Guide for buying an RV in the USA

by Tom Jones

Huge price differences, currency exchange rates and other factors combine to make it financially attractive for non-USA residents to buy an RV in the USA, take an extended trip here and/or ship or drive the RV home. We have put this guide together based on the experiences of RV Forum members who have gone through parts or all of the process and forum members who live in the USA.

Some buyers have chosen to use the services of an agent or broker to handle the entire process - for a fee, but this has usually occurred when the buyer didn't have sufficient time to spend in the US dealing with the various issues.

Most of the steps outlined will apply to the purchase of both new and used (second hand) vehicles.

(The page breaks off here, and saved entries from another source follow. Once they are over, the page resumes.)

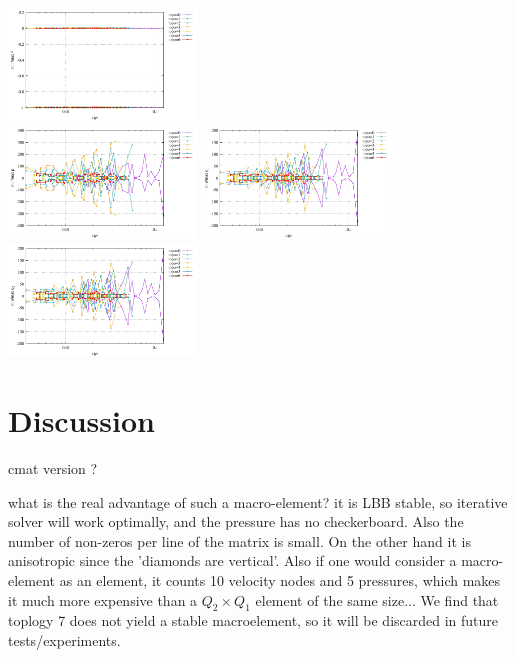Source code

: \begin{center}
\includegraphics[width=5cm]{python_codes/fieldstone_78/results/stats_v_exp14.pdf}\\
\includegraphics[width=5cm]{python_codes/fieldstone_78/results/stats_p_exp14.pdf}
\includegraphics[width=5cm]{python_codes/fieldstone_78/results/stats_q1_exp14.pdf}
\includegraphics[width=5cm]{python_codes/fieldstone_78/results/stats_q2_exp14.pdf}
\end{center}







\newpage

\section*{Discussion}

cmat version ? 

what is the real advantage of such a macro-element? it is LBB stable, so 
iterative solver will work optimally, and the pressure has no checkerboard.
Also the number of non-zeros per line of the matrix is small.  
On the other hand it is anisotropic since the 'diamonds are vertical'. 
Also if one would consider a macro-element as an element, it counts 10 velocity nodes and 5 pressures, 
which makes it much more expensive than a $Q_2\times Q_1$ element of the same size...
We find that toplogy 7 does not yield a stable macroelement, so it will be discarded in 
future tests/experiments.

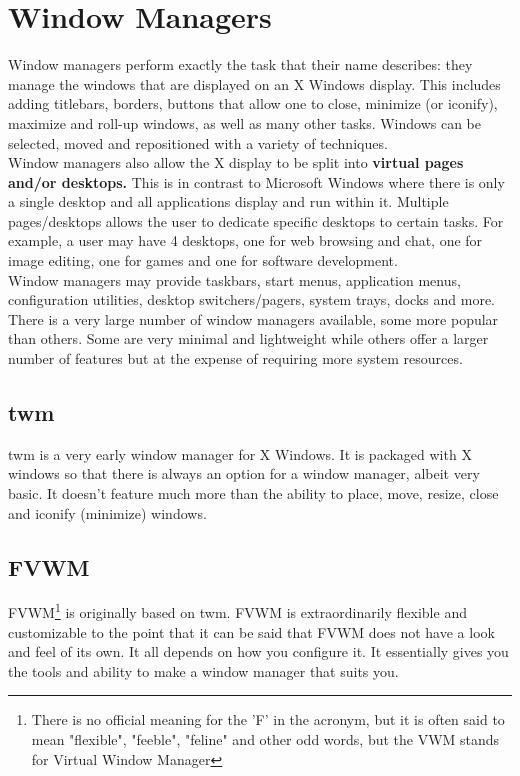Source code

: \section{Window Managers}

Window managers perform exactly the task that their name describes: they manage the windows that are displayed on an X Windows display.  This includes adding titlebars, borders, buttons that allow one to close, minimize (or iconify), maximize and roll-up windows, as well as many other tasks.  Windows can be selected, moved and repositioned with a variety of techniques.\\

Window managers also allow the X display to be split into \textbf{virtual pages and/or desktops.}  This is in contrast to Microsoft Windows where there is only a single desktop and all applications display and run within it.  Multiple pages/desktops allows the user to dedicate specific desktops to certain tasks.  For example, a user may have 4 desktops, one for web browsing and chat, one for image editing, one for games and one for software development.\\

Window managers may provide taskbars, start menus, application menus, configuration utilities, desktop switchers/pagers, system trays, docks and more.\\

There is a very large number of window managers available, some more popular than others.  Some are very minimal and lightweight while others offer a larger number of features but at the expense of requiring more system resources.

\subsection{twm}

twm is a very early window manager for X Windows.  It is packaged with X windows so that there is always an option for a window manager, albeit very basic.  It doesn't feature much more than the ability to place, move, resize, close and iconify (minimize) windows.

\subsection{FVWM}

FVWM\footnote{There is no official meaning for the 'F' in the acronym, but it is often said to mean "flexible", "feeble", "feline" and other odd words, but the VWM stands for Virtual Window Manager} is originally based on twm.  FVWM is extraordinarily flexible and customizable to the point that it can be said that FVWM does not have a look and feel of its own.  It all depends on how you configure it.  It essentially gives you the tools and ability to make a window manager that suits you.\\

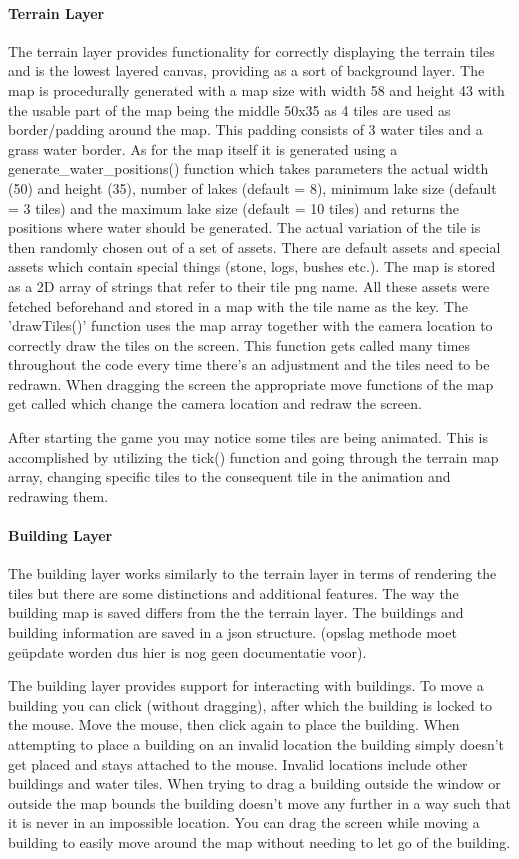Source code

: \documentclass[12pt]{article}
\begin{document}
\paragraph{Terrain Layer}
The terrain layer provides functionality for correctly displaying the terrain tiles and is the lowest layered canvas,
providing as a sort of background layer.
The map is procedurally generated with a map size with width 58 and height 43
with the usable part of the map being the middle 50x35 as 4 tiles are used as border/padding around the map. This padding
consists of 3 water tiles and a grass water border. As for the map itself it is generated using a generate\_water\_positions()
function which takes parameters the actual width (50) and height (35), number of lakes (default = 8), minimum lake size
(default = 3 tiles) and the maximum lake size (default = 10 tiles) and returns the positions where water should be generated.
The actual variation of the tile is then randomly chosen out of a set of assets. There are default assets and special assets
which contain special things (stone, logs, bushes etc.).
The map is stored as a 2D array of strings that refer to their tile png name.
All these assets were fetched beforehand and stored in a map with the tile name as the key. The 'drawTiles()' function
uses the map array together with the camera location to correctly draw the tiles on the screen. This function gets
called many times throughout the code every time there's an adjustment and the tiles need to be redrawn. When dragging
the screen the appropriate move functions of the map get called which change the camera location and redraw the screen.

After starting the game you may notice some tiles are being animated. This is accomplished by utilizing the tick()
function and going through the terrain map array, changing specific tiles to the consequent tile in the animation and
redrawing them.

\paragraph{Building Layer} The building layer works similarly to the terrain layer in terms of rendering the tiles but
there are some distinctions and  additional features. The way the building map is saved differs from the the terrain
layer. The buildings and building information are saved in a json structure. (opslag methode moet ge\"update worden dus
hier is nog geen documentatie voor).

The building layer provides support for interacting with buildings. To move a building you can click (without dragging),
after which the building is locked to the mouse. Move the mouse, then click again to place the building. When attempting
to place a building on an invalid location the building simply doesn't get placed and stays attached to the mouse.
Invalid locations include other buildings and water tiles. When trying to drag a building outside the window or outside
the map bounds the building doesn't move any further in a way such that it is never in an impossible location. You can
drag the screen while moving a building to easily move around the map without needing to let go of the building.
\end{document}
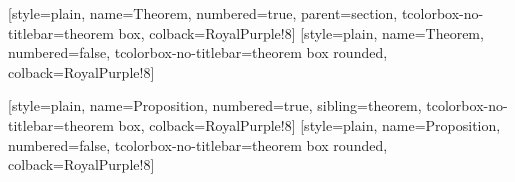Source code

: 
\usepackage{amsmath,amsthm,amsfonts,amssymb}
\usepackage{mathtools}
\usepackage{mathrsfs}
\usepackage{bm}
\usepackage{extarrows}
\usepackage[a4paper, margin=1in]{geometry}
\usepackage{float}
\usepackage{indentfirst}
\usepackage{anyfontsize}
\usepackage{booktabs,multirow,multicol}
\usepackage[shortlabels,inline]{enumitem}
\usepackage{appendix}

\usepackage[dvipsnames]{xcolor}
\usepackage{graphicx}
\graphicspath{
    {./figure/}{./figures/}{./image/}{./images/}{./graphic/}{./graphics/}{./picture/}{./pictures/}
}
\usepackage{subcaption}

\usepackage[ruled,linesnumbered,noline]{algorithm2e}
\usepackage{listings}
\lstset{style=simpleStyle}

\usepackage{hyperref}
\hypersetup{
    colorlinks=true,linkcolor=,urlcolor=cyan
}

\renewcommand*{\proofname}{\normalfont\bfseries Proof}

\usepackage[most]{tcolorbox}
\usepackage{keytheorems}



[style=plain, name=Theorem, numbered=true, parent=section,
    tcolorbox-no-titlebar={theorem box, colback=RoyalPurple!8}]
[style=plain, name=Theorem, numbered=false,
    tcolorbox-no-titlebar={theorem box rounded, colback=RoyalPurple!8}]

[style=plain, name=Proposition, numbered=true, sibling=theorem,
    tcolorbox-no-titlebar={theorem box, colback=RoyalPurple!8}]
[style=plain, name=Proposition, numbered=false,
    tcolorbox-no-titlebar={theorem box rounded, colback=RoyalPurple!8}]

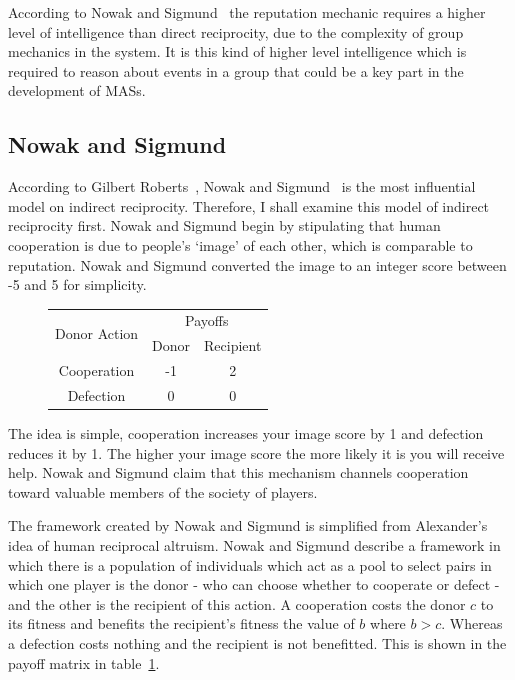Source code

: \documentclass[]{final_report}
\begin{document}
According to Nowak and Sigmund~\cite{evol_indirect_image} the reputation mechanic requires a higher level of intelligence than direct reciprocity, due to the complexity of group mechanics in the system. It is this kind of higher level intelligence which is required to reason about events in a group that could be a key part in the development of MASs.

\subsection{Nowak and Sigmund}
\label{sec:nowak_sig}
According to Gilbert Roberts~\cite{evoldirindir}, Nowak and Sigmund~\cite{evol_indirect_image} is the most influential model on indirect reciprocity. Therefore, I shall examine this model of indirect reciprocity first. Nowak and Sigmund begin by stipulating that human cooperation is due to people's `image' of each other, which is comparable to reputation. Nowak and Sigmund converted the image to an integer score between -5 and 5 for simplicity.\par
\begin{figure}
\vspace{-20pt}
\begin{framed}
	\begin{center}
		\begin{tabular}{c|c|c}
		\multirow{2}{*}{Donor Action} & \multicolumn{2}{c}{Payoffs}\\	
		& Donor & Recipient\\
		\hline
		Cooperation & -1 & 2\\
		\hline
		Defection & 0 & 0\\
		\end{tabular}
		\label{tab:indirrec_payoffmatrix}
	\end{center}	
\end{framed}
\vspace{-20pt}
\end{figure}
The idea is simple, cooperation increases your image score by 1 and defection reduces it by 1. The higher your image score the more likely it is you will receive help. Nowak and Sigmund claim that this mechanism channels cooperation toward valuable members of the society of players.\par
The framework created by Nowak and Sigmund is simplified from Alexander's~\cite{alexander1987biology} idea of human reciprocal altruism. Nowak and Sigmund describe a framework in which there is a population of individuals which act as a pool to select pairs in which one player is the donor - who can choose whether to cooperate or defect - and the other is the recipient of this action. A cooperation costs the donor $c$ to its fitness and benefits the recipient's fitness the value of $b$ where $b>c$. Whereas a defection costs nothing and the recipient is not benefitted. This is shown in the payoff matrix in table~\ref{tab:indirrec_payoffmatrix}.\par
\end{document}
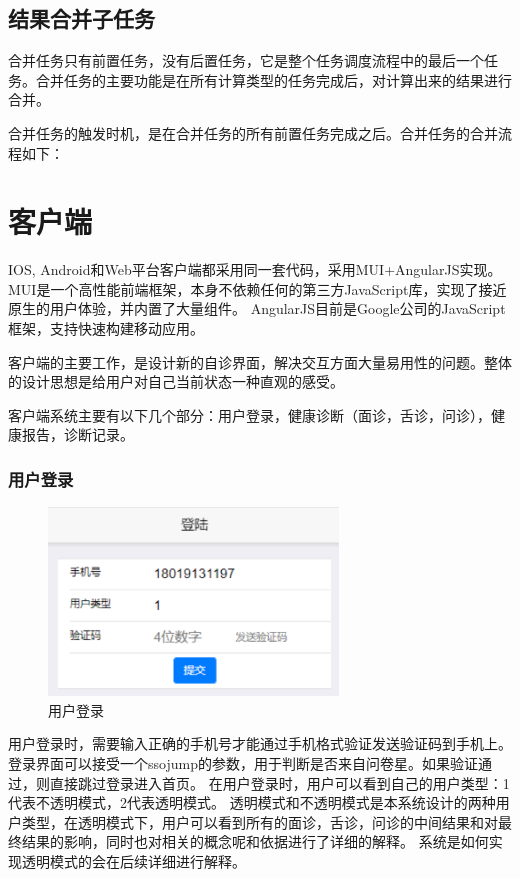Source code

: \subsection{结果合并子任务}
合并任务只有前置任务，没有后置任务，它是整个任务调度流程中的最后一个任务。合并任务的主要功能是在所有计算类型的任务完成后，对计算出来的结果进行合并。

合并任务的触发时机，是在合并任务的所有前置任务完成之后。合并任务的合并流程如下：



\section{客户端}
IOS, Android和Web平台客户端都采用同一套代码，采用MUI+AngularJS实现。
MUI是一个高性能前端框架，本身不依赖任何的第三方JavaScript库，实现了接近原生的用户体验，并内置了大量组件。
AngularJS目前是Google公司的JavaScript框架，支持快速构建移动应用。

客户端的主要工作，是设计新的自诊界面，解决交互方面大量易用性的问题。整体的设计思想是给用户对自己当前状态一种直观的感受。

客户端系统主要有以下几个部分：用户登录，健康诊断（面诊，舌诊，问诊），健康报告，诊断记录。

\subsubsection{用户登录}
\begin{figure}[ht]
    \centering
    \includegraphics[height=5cm]{images/login.png}
    \caption{用户登录}
    \label{fig:login}
\end{figure} 
用户登录时，需要输入正确的手机号才能通过手机格式验证发送验证码到手机上。登录界面可以接受一个ssojump的参数，用于判断是否来自问卷星。如果验证通过，则直接跳过登录进入首页。
在用户登录时，用户可以看到自己的用户类型：1代表不透明模式，2代表透明模式。
透明模式和不透明模式是本系统设计的两种用户类型，在透明模式下，用户可以看到所有的面诊，舌诊，问诊的中间结果和对最终结果的影响，同时也对相关的概念呢和依据进行了详细的解释。
系统是如何实现透明模式的会在后续详细进行解释。

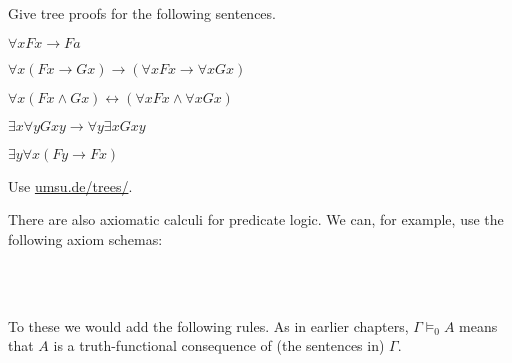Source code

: \begin{exercise}
  Give tree proofs for the following sentences.
  \begin{exlist}
  \item $\forall x Fx \to Fa$
  \item $\forall x (Fx \to Gx) \to (\forall x Fx \to \forall x Gx)$
  \item $\forall x (Fx \land Gx) \leftrightarrow (\forall x Fx \land \forall x Gx)$
  \item $\exists x\forall y Gxy \to \forall y \exists x Gxy$
  \item $\exists y \forall x(Fy \to Fx)$
  \end{exlist}
\end{exercise}
\begin{solution}
  Use \href{https://www.umsu.de/trees/}{umsu.de/trees/}.
\end{solution}

There are also axiomatic calculi for predicate logic. We can, for example, use
the following axiom schemas:
%
\begin{principles}
  \\
  \\
\end{principles}
%
To these we would add the following rules. As in earlier chapters, $\Gamma \models_{0} A$ means that $A$ is a truth-functional consequence of (the sentences in) $\Gamma$.
\begin{principles}
  \\
\end{principles}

However, used vehicles could be purchased from either a private individual or a dealer.

If you intend to take the RV home, be aware that some countries have a requirement for the individual to be out of their home country for an extended time (e.g. 1 year) in order to qualify for special tax treatment (known in the UK as Transfer of Residence Relief) on returning home. To comply with this requirement, many foreign buyers choose to tour North America before returning home with their RV. Extended visits to the US have visa and immigration implications, and these are also discussed in this article.

Choosing your RV

A good starting point would be having some idea of the type of RV before visiting a dealer, i.e. do you want a class A motorhome, class C motorhome, travel trailer, or fifthwheel. For an illustrated explanation of the differences, check out our illustrated file on RV Types.

Reading through some of the entries in our Glossary of RV Terms might help familiarize you with some of the features and options on an RV and the respective terminology.

The next step would be to visit various manufacturers' and dealers' web sites before leaving home. It's also important that you do a little homework on prices before you arrive. One source for retail pricing is the NADA price guides. You can also email dealers to ask for price quotes on a specific model.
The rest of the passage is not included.